🤖 AI Summary
This work addresses the challenge of precise output length control in large language models (LLMs), where existing methods often require fine-tuning or architectural modifications. We propose a prompt engineering framework that operates entirely at inference time—without model adaptation—by integrating task decomposition, chain-of-thought reasoning, and dynamic token counting into a structured prompt. This enables the model to autonomously plan its response and monitor cumulative token count in real time. To our knowledge, this is the first approach to significantly improve adherence to short-to-medium length constraints (e.g., 50–300 tokens) using prompts alone. Evaluated across six state-of-the-art LLMs, it achieves an average 37.6% improvement in length fidelity while preserving or enhancing generation quality (e.g., coherence, relevance).
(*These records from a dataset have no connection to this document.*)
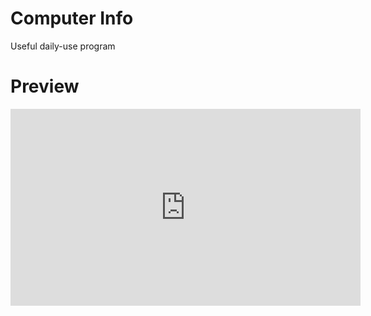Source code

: # Computer Info
Useful daily-use program

# Preview
<iframe width="560" height="315" src="https://www.youtube.com/embed/WZDov9wBPdU" frameborder="0" allow="autoplay; encrypted-media" allowfullscreen></iframe>
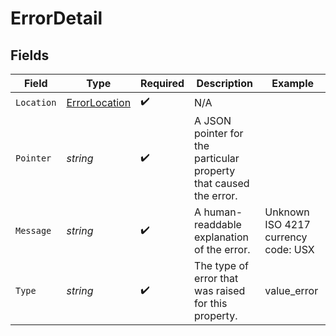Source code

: # ErrorDetail


## Fields

| Field                                                             | Type                                                              | Required                                                          | Description                                                       | Example                                                           |
| ----------------------------------------------------------------- | ----------------------------------------------------------------- | ----------------------------------------------------------------- | ----------------------------------------------------------------- | ----------------------------------------------------------------- |
| `Location`                                                        | [ErrorLocation](../../Models/Components/ErrorLocation.md)         | :heavy_check_mark:                                                | N/A                                                               |                                                                   |
| `Pointer`                                                         | *string*                                                          | :heavy_check_mark:                                                | A JSON pointer for the particular property that caused the error. |                                                                   |
| `Message`                                                         | *string*                                                          | :heavy_check_mark:                                                | A human-readdable explanation of the error.                       | Unknown ISO 4217 currency code: USX                               |
| `Type`                                                            | *string*                                                          | :heavy_check_mark:                                                | The type of error that was raised for this property.              | value_error                                                       |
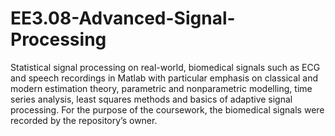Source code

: # EE3.08-Advanced-Signal-Processing
Statistical signal processing on real-world, biomedical signals such as ECG and speech recordings in Matlab with particular emphasis on classical and modern estimation theory, parametric and nonparametric modelling, time series analysis, least squares methods and basics of adaptive signal processing. For the purpose of the coursework, the biomedical signals were recorded by the repository’s owner.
The method is plug-and-play, incurs negligible deployment overhead, and is particularly suited for applications demanding strict control over response conciseness or comprehensiveness.
📝 Abstract
Length control in Large Language Models (LLMs) is a crucial but under-addressed challenge, with applications ranging from voice interfaces requiring concise responses to research summaries needing comprehensive outputs. Current approaches to length control, including Regularized DPO, Length-Instruction Fine Tuning, and tool-augmented methods, typically require expensive model retraining or complex inference-time tooling. This paper presents a prompt engineering methodology that enables precise length control without model retraining. Our structure-guided approach implements deliberate planning and word counting mechanisms within the prompt, encouraging the model to carefully track and adhere to specified length constraints. Comprehensive evaluations across six state-of-the-art LLMs demonstrate that our method significantly improves length fidelity for several models compared to standard prompting when applied to document summarization tasks, particularly for shorter-to-medium length constraints. The proposed technique shows varying benefits across different model architectures, with some models demonstrating up to 37.6% improvement in length adherence. Quality evaluations further reveal that our approach maintains or enhances overall output quality compared to standard prompting techniques. Our approach provides an immediately deployable solution for applications requiring precise length control, particularly valuable for production environments where model retraining is impractical or cost-prohibitive.